◆ Aim of the exercise
Nothing is needed except the lines below that run from the one with "# data-structures-and-algorithms-c#" through the one with "This is a daily", repeated exactly.

◆ Information supplied
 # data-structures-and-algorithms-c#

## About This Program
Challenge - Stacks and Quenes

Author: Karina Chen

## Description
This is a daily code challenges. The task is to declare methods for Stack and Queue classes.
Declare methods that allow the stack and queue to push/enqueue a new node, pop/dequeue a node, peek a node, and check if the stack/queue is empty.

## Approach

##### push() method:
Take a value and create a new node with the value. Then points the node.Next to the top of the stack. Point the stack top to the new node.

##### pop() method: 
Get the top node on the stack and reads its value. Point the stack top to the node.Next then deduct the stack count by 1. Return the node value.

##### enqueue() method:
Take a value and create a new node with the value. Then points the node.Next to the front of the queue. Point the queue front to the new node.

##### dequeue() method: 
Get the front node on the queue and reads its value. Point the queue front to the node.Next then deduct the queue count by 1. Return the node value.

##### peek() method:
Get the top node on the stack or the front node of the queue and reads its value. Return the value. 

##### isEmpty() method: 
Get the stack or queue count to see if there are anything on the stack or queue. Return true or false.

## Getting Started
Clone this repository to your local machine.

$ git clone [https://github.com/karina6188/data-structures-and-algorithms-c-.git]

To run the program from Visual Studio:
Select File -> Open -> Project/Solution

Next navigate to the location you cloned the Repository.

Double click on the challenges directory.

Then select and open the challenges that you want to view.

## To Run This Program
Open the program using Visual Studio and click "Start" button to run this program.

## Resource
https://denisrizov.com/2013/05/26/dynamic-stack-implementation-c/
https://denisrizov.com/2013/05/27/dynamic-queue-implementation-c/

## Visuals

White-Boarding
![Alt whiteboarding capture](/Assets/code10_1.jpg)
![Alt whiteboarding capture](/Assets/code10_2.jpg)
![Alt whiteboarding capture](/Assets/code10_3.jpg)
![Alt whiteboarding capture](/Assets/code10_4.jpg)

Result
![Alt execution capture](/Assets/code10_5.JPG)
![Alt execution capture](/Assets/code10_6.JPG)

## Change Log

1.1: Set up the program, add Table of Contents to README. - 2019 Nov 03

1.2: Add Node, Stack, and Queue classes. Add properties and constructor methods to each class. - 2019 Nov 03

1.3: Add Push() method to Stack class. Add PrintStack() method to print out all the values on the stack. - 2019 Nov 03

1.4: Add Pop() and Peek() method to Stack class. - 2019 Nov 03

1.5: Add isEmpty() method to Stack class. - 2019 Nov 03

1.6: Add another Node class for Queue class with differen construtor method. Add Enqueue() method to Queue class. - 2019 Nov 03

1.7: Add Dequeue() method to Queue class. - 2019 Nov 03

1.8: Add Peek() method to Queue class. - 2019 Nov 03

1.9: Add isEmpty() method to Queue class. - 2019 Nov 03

==

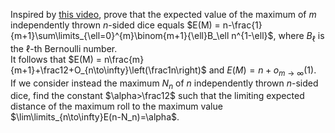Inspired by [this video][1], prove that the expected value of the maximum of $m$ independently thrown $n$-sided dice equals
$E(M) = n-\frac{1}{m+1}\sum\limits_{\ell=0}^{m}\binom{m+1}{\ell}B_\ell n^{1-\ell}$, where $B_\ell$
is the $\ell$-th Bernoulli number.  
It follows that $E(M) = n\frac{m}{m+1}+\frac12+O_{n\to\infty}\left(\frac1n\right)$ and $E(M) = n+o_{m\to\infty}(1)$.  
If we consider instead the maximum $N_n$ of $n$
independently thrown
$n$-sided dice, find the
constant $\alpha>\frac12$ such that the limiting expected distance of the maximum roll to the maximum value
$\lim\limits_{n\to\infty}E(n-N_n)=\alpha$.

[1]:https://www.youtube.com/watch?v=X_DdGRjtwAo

◆ Response
 # data-structures-and-algorithms-c#

## About This Program
Challenge - Stacks and Quenes

Author: Karina Chen

## Description
This is a daily code challenges. The task is to declare methods for Stack and Queue classes.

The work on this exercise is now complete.